The production team is trying too hard to sensationalise sex, hence, when the second episode aired and Abel Tesfaye (who is better known as The Weeknd and is blessed with zero acting skills) suggested a few sex acts before carrying out said sex acts on the constantly shaking and fragile Jocelyn, the show lost a truckload of followers.

Abel Tesfaye aka The Weeknd and Lily Rose Depp in The Idol
Viewers and critics have panned The Idol. Photo: HBO

The Idol comes from Euphoria creator Sam Levinson, Tesfaye and some other bloke, and seriously, their aim seems to be to titillate, provoke and piss off viewers.
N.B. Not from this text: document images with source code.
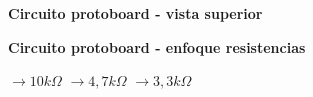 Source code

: \begin{enumerate}

        \begin{center} \textbf{Circuito protoboard - vista superior} \end{center}
        \begin{center} \textbf{Circuito protoboard - enfoque resistencias} \end{center}
         $\rightarrow 10k\Omega$
         $\rightarrow 4,7k\Omega$
         $\rightarrow 3,3k\Omega$
\end{enumerate}
\saltoPag{}
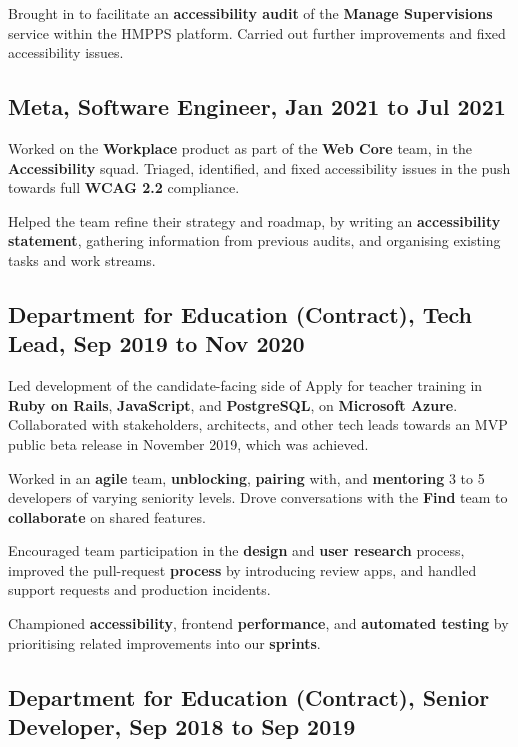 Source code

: \documentclass{article}
\begin{document}
Brought in to facilitate an \textbf{accessibility audit} of the \textbf{Manage
Supervisions} service within the HMPPS platform. Carried out further
improvements and fixed accessibility issues.

\subsection*{Meta, Software Engineer, Jan 2021 to Jul 2021}

Worked on the \textbf{Workplace} product as part of the \textbf{Web Core} team,
in the \textbf{Accessibility} squad. Triaged, identified, and fixed
accessibility issues in the push towards full \textbf{WCAG 2.2} compliance.

Helped the team refine their strategy and roadmap, by writing an
\textbf{accessibility statement}, gathering information from previous audits,
and organising existing tasks and work streams.

\subsection*{Department for Education (Contract), Tech Lead, Sep
2019 to Nov 2020}

Led development of the candidate-facing side of Apply for teacher training in
\textbf{Ruby on Rails}, \textbf{JavaScript}, and \textbf{PostgreSQL}, on
\textbf{Microsoft Azure}. Collaborated with stakeholders, architects, and other
tech leads towards an MVP public beta release in November 2019, which was
achieved.

Worked in an \textbf{agile} team, \textbf{unblocking}, \textbf{pairing} with,
and \textbf{mentoring} 3 to 5 developers of varying seniority levels. Drove
conversations with the \textbf{Find} team to \textbf{collaborate} on shared
features.

Encouraged team participation in the \textbf{design} and \textbf{user research}
process, improved the pull-request \textbf{process} by introducing review apps,
and handled support requests and production incidents.

Championed \textbf{accessibility}, frontend \textbf{performance}, and
\textbf{automated testing} by prioritising related improvements into our
\textbf{sprints}.

\subsection*{Department for Education (Contract), Senior Developer, Sep 2018 to
Sep 2019}
\end{document}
Nudity, profanity, drugs, semen, sadism, masochism, mental illness and excessive cigarette smoking attempt to move the show into "edgy and cool" territory, but it sadly fails.

'I needed to turn away'

The way the male protagonist Tedros, played by Tesfaye, treats Jocelyn is beyond appalling. The sexual encounters he has with her have nothing to do with intimacy. They are rough. They are not joyful. They are horrible. They are one-sided. Sure, each to their own when it comes to private sex lives, but I don't see any positives in showing sex scenes so degrading and demeaning, especially when our Gen Z's (and younger) are watching. This kind of sex isn't normal (I know, what is normal?) but the roughness and dehumanising of it stinks.
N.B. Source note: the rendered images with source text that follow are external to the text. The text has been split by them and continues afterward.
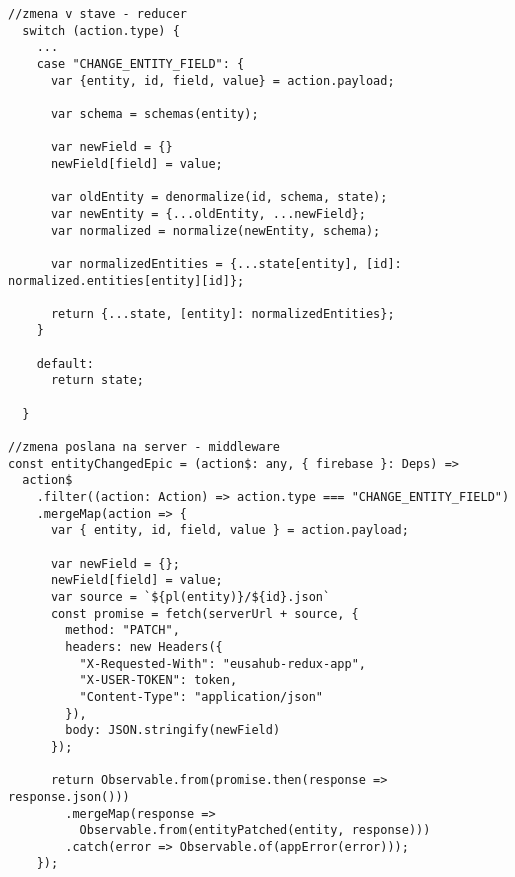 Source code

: \begin{lstlisting}[caption=Dotaz na server v Redux-e cez middleware, label={lst:fetchJS}]
//zmena v stave - reducer
  switch (action.type) {
  	...
    case "CHANGE_ENTITY_FIELD": {
      var {entity, id, field, value} = action.payload;

      var schema = schemas(entity);

      var newField = {}
      newField[field] = value;

      var oldEntity = denormalize(id, schema, state);
      var newEntity = {...oldEntity, ...newField};
      var normalized = normalize(newEntity, schema);

      var normalizedEntities = {...state[entity], [id]: normalized.entities[entity][id]};

      return {...state, [entity]: normalizedEntities};
    }

    default:
      return state;

  }

//zmena poslana na server - middleware
const entityChangedEpic = (action$: any, { firebase }: Deps) =>
  action$
    .filter((action: Action) => action.type === "CHANGE_ENTITY_FIELD")
    .mergeMap(action => {
      var { entity, id, field, value } = action.payload;

      var newField = {};
      newField[field] = value;
      var source = `${pl(entity)}/${id}.json`
      const promise = fetch(serverUrl + source, {
        method: "PATCH",
        headers: new Headers({
          "X-Requested-With": "eusahub-redux-app",
          "X-USER-TOKEN": token,
          "Content-Type": "application/json"
        }),
        body: JSON.stringify(newField)
      });

      return Observable.from(promise.then(response => response.json()))
        .mergeMap(response =>
          Observable.from(entityPatched(entity, response)))
        .catch(error => Observable.of(appError(error)));
    });
\end{lstlisting} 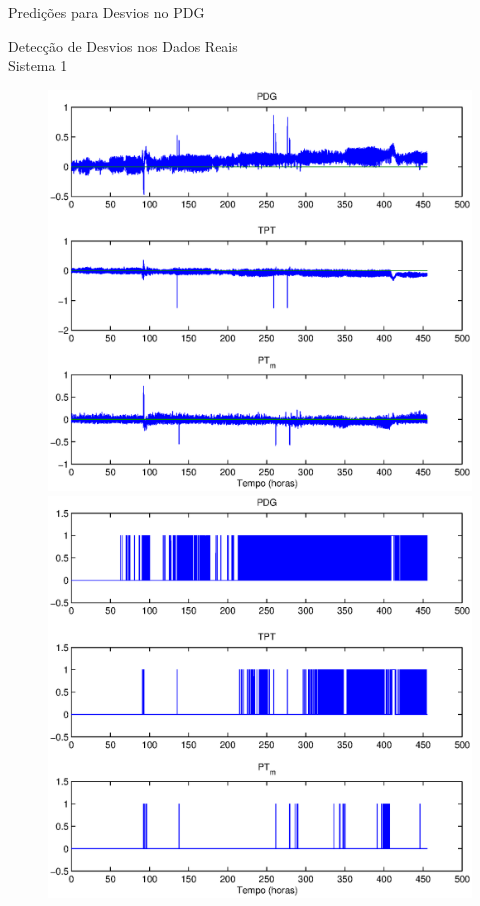 \documentclass{beamer}
\begin{document}
\begin{frame}{Predições para Desvios no PDG}
\end{frame}

\begin{frame}{Detecção de Desvios nos Dados Reais\\Sistema 1}
    
    \begin{figure}[bt]
        \centering\hspace*{-15pt}
        \includegraphics[trim=1.5cm .7cm 1.1cm .7cm,clip=true,width=.55\textwidth]{figuras/real_sys1_res_d1.eps}
        \includegraphics[trim=1.5cm .7cm 1.1cm .7cm,clip=true,width=.55\textwidth]{figuras/real_sys1_sprt_d1.eps}
    \end{figure}
\end{frame}
\end{document}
The despicable power trip Tedros is on is just embarrassing, especially as he thinks he can use it over a small cult of entertainers, dancers, clowns and singers that he has drawn into his Charles Manson meets Jeffrey Epstein-style web. During nearly every sex act shown so far, I needed to turn away because there isn't anything romantic about any of them. They made me feel bashed around and sore.

Lily Rose Depp and Abel Tesfaye aka The Weeknd at the Cannes Film Festival
Lily and Abel premiered The Idol at this year's Cannes Film Festival. Photo: Getty

One good reason to watch The Idol

But by the end of the first two episodes, I had a brainwave. Just a few days earlier, I'd seen The White Lotus star Jennifer Coolidge deliver some brilliant nuggets of wisdom about self-doubt at an event in Sydney, and one of her best suggestions came right into my head as I watched Tedros talk to Jocelyn's vagina, like it was a third person in the room (I know, pathetic). The Coolidge approach to curing any doubt about your own talent is to seek out and watch as much crap as you can. So yes, I'll continue to watch this vapid show simply because it is so incredibly bad it can only make me feel good about my life choices.

And another thing, don't ever put any worth into those five-minute standing ovations at the Cannes Film Festival, because even this got one. I rest my case.